## WHAT YOU SHOULD DO:
Each line in the records below that has the word "Fourier" should be copied.

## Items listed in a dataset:
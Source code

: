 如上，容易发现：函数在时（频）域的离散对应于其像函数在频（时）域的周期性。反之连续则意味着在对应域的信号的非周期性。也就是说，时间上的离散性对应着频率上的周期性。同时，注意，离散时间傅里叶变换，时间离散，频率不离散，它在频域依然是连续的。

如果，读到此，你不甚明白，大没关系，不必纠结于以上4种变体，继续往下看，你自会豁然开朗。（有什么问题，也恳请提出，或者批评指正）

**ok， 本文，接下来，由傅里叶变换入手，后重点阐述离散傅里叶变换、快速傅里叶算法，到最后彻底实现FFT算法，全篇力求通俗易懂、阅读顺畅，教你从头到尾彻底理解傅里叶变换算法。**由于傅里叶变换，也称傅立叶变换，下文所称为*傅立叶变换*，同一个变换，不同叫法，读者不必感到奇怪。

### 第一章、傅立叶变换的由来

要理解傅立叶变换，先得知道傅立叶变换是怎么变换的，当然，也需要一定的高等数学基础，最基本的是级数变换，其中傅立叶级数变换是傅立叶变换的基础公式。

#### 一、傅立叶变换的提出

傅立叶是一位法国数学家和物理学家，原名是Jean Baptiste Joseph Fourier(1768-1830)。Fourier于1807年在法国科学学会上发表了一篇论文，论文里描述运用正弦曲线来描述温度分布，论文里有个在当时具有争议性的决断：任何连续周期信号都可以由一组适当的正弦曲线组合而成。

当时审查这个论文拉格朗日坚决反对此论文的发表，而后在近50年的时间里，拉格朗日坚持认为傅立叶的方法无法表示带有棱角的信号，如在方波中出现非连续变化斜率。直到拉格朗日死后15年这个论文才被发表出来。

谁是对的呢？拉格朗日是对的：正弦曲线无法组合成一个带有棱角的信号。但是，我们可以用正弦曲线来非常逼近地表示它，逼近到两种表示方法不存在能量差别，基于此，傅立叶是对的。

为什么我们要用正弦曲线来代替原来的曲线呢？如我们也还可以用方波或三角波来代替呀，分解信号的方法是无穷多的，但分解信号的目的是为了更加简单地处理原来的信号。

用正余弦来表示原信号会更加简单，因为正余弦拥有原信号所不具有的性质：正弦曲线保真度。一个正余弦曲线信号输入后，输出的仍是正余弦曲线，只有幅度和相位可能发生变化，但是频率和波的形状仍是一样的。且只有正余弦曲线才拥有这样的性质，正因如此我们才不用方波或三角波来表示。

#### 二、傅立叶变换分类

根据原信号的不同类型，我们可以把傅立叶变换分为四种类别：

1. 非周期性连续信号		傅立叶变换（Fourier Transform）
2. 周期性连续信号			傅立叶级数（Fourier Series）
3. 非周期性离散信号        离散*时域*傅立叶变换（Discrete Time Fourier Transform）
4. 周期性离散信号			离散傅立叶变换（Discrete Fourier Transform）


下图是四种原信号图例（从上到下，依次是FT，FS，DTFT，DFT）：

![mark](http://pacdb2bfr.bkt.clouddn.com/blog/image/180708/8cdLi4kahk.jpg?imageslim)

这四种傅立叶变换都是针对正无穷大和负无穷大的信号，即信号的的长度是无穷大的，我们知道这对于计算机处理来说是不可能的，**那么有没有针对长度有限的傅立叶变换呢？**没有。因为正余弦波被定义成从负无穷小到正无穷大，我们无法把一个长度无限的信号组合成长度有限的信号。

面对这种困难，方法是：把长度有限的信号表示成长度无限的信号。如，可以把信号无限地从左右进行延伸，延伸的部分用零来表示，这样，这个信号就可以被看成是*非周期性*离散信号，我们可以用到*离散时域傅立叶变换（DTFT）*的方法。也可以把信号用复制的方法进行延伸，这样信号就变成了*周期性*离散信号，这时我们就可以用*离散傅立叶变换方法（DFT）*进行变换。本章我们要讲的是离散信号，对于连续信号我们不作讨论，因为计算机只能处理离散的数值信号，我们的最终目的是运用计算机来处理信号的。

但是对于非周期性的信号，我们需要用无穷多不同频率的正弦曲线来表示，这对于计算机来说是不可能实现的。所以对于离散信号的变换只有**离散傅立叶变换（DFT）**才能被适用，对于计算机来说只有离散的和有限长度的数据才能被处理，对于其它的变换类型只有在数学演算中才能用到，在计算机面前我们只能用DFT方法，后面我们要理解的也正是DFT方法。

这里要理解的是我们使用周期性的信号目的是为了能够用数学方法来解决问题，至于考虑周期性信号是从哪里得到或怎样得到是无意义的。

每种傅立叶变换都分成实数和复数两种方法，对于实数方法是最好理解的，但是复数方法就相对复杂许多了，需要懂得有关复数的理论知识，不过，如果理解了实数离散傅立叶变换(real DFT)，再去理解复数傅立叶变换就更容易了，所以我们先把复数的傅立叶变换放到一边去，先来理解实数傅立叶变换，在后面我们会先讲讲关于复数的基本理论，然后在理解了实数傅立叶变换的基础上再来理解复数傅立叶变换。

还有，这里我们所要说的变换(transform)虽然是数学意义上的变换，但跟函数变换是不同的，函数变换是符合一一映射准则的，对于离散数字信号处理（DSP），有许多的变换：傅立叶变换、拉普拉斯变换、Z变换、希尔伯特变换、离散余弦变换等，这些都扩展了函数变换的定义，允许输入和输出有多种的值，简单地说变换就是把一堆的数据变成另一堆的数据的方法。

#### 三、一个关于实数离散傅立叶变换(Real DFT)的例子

## EXERCISE SOLUTION:
傅立叶是一位法国数学家和物理学家，原名是Jean Baptiste Joseph Fourier(1768-1830)。Fourier于1807年在法国科学学会上发表了一篇论文，论文里描述运用正弦曲线来描述温度分布，论文里有个在当时具有争议性的决断：任何连续周期信号都可以由一组适当的正弦曲线组合而成。
1. 非周期性连续信号		傅立叶变换（Fourier Transform）
2. 周期性连续信号			傅立叶级数（Fourier Series）
3. 非周期性离散信号        离散*时域*傅立叶变换（Discrete Time Fourier Transform）
4. 周期性离散信号			离散傅立叶变换（Discrete Fourier Transform）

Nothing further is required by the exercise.